I had been working for several month on creating a sequence for anyone that can't never find a time to be alone, except maybe in the bathroom... I was so serious about this that I had totally missed the joke. Thank goodness I found this funny article in Yoga Dork. Toilet Yoga? Top 3 Movements for Relief.
we’ve come up with our own Top Toilet Yoga Movements for Relief!* Read at your leisure.
1. The Classic: Chair pose, aka Hover-asana, aka Utka-don’t you sit down that’s nasty-asana. Doubly great for firing up the legs after sitting for long periods of time, and avoiding butt cheek contact with icktastic facilities.
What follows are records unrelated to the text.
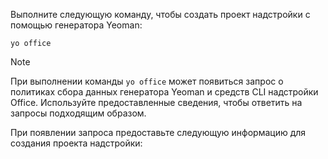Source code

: Выполните следующую команду, чтобы создать проект надстройки с помощью генератора Yeoman: 

```command&nbsp;line
yo office
```

> [!NOTE]
> При выполнении команды `yo office` может появиться запрос о политиках сбора данных генератора Yeoman и средств CLI надстройки Office. Используйте предоставленные сведения, чтобы ответить на запросы подходящим образом.

При появлении запроса предоставьте следующую информацию для создания проекта надстройки:
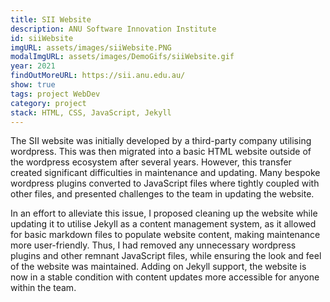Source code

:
 ```yaml
---
title: SII Website
description: ANU Software Innovation Institute
id: siiWebsite
imgURL: assets/images/siiWebsite.PNG 
modalImgURL: assets/images/DemoGifs/siiWebsite.gif
year: 2021
findOutMoreURL: https://sii.anu.edu.au/
show: true
tags: project WebDev
category: project
stack: HTML, CSS, JavaScript, Jekyll
---
```

  The SII website was initially developed by a third-party company utilising wordpress. This was then migrated into a basic HTML website outside of the wordpress ecosystem after several years. However, this transfer created significant difficulties in maintenance and updating. Many bespoke wordpress plugins converted to JavaScript files where tightly coupled with other files, and presented challenges to the team in updating the website.

  In an effort to alleviate this issue, I proposed cleaning up the website while updating it to utilise Jekyll as a content management system, as it allowed for basic markdown files to populate website content, making maintenance more user-friendly. Thus, I had removed any unnecessary wordpress plugins and other remnant JavaScript files, while ensuring the look and feel of the website was maintained. Adding on Jekyll support, the website is now in a stable condition with content updates more accessible for anyone within the team.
Fierce.
2. Intermediate: Puppy Dog Fire Hydrant. Place hands on counter or sink and walk feet back under hips. Work up to fire hydrant by lifting leg back into Warrior 3 or opening up the raised leg to Half Moon. Can also be done in bathroom stall for ultimate privacy if you’re lucky to be somewhere with one-seaters like Starbucks. Beware other cranky toilet yogis waiting to practice.
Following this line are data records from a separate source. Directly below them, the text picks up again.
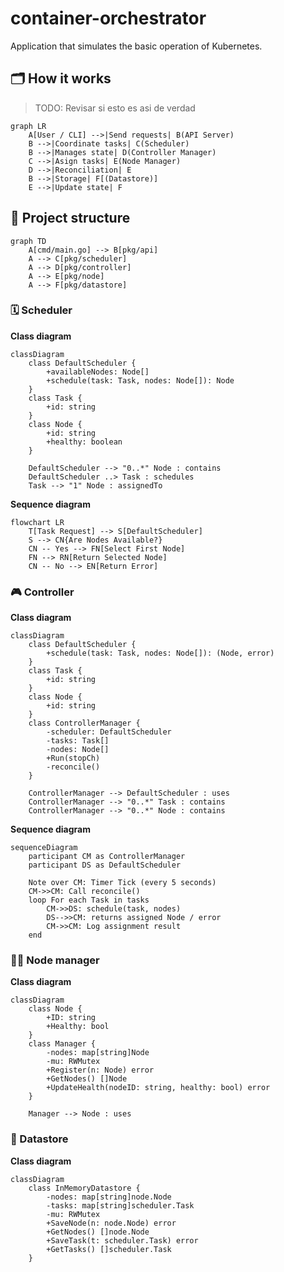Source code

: # container-orchestrator
Application that simulates the basic operation of Kubernetes.

## 🗂️ How it works

>  TODO: Revisar si esto es asi de verdad

```mermaid
graph LR
    A[User / CLI] -->|Send requests| B(API Server)
    B -->|Coordinate tasks| C(Scheduler)
    B -->|Manages state| D(Controller Manager)
    C -->|Asign tasks| E(Node Manager)
    D -->|Reconciliation| E
    B -->|Storage| F[(Datastore)]
    E -->|Update state| F
```

## 📂 Project structure

```mermaid
graph TD
    A[cmd/main.go] --> B[pkg/api]
    A --> C[pkg/scheduler]
    A --> D[pkg/controller]
    A --> E[pkg/node]
    A --> F[pkg/datastore]
```

### 🗓️ Scheduler

**Class diagram**
```mermaid
classDiagram
    class DefaultScheduler {
        +availableNodes: Node[]
        +schedule(task: Task, nodes: Node[]): Node
    }
    class Task {
        +id: string
    }
    class Node {
        +id: string
        +healthy: boolean
    }
    
    DefaultScheduler --> "0..*" Node : contains
    DefaultScheduler ..> Task : schedules
    Task --> "1" Node : assignedTo
```

**Sequence diagram**
```mermaid
flowchart LR
    T[Task Request] --> S[DefaultScheduler]
    S --> CN{Are Nodes Available?}
    CN -- Yes --> FN[Select First Node]
    FN --> RN[Return Selected Node]
    CN -- No --> EN[Return Error]
```

### 🎮 Controller

**Class diagram**

```mermaid
classDiagram
    class DefaultScheduler {
        +schedule(task: Task, nodes: Node[]): (Node, error)
    }
    class Task {
        +id: string
    }
    class Node {
        +id: string
    }
    class ControllerManager {
        -scheduler: DefaultScheduler
        -tasks: Task[]
        -nodes: Node[]
        +Run(stopCh)
        -reconcile()
    }
    
    ControllerManager --> DefaultScheduler : uses
    ControllerManager --> "0..*" Task : contains
    ControllerManager --> "0..*" Node : contains
```

**Sequence diagram**

```mermaid
sequenceDiagram
    participant CM as ControllerManager
    participant DS as DefaultScheduler

    Note over CM: Timer Tick (every 5 seconds)
    CM->>CM: Call reconcile()
    loop For each Task in tasks
        CM->>DS: schedule(task, nodes)
        DS-->>CM: returns assigned Node / error
        CM->>CM: Log assignment result
    end
```

### 👮‍♀️ Node manager

**Class diagram**

```mermaid
classDiagram
    class Node {
        +ID: string
        +Healthy: bool
    }
    class Manager {
        -nodes: map[string]Node
        -mu: RWMutex
        +Register(n: Node) error
        +GetNodes() []Node
        +UpdateHealth(nodeID: string, healthy: bool) error
    }

    Manager --> Node : uses
```

### 📀 Datastore

**Class diagram**

```mermaid
classDiagram
    class InMemoryDatastore {
        -nodes: map[string]node.Node
        -tasks: map[string]scheduler.Task
        -mu: RWMutex
        +SaveNode(n: node.Node) error
        +GetNodes() []node.Node
        +SaveTask(t: scheduler.Task) error
        +GetTasks() []scheduler.Task
    }
```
3. Toilet Yoga Guru: Twisted Triko-stall-asana. One foot by the commode, the other diagonally placed. Walk hands up sides and door of stall and twist out your Triangle. Especially good for relief from hangovers, irritating co-workers and afternoon lull.
Warning: Deep breathing and inversions work wonders, but we advise avoiding headers at the head!
*yogis must wash hands before returning to work.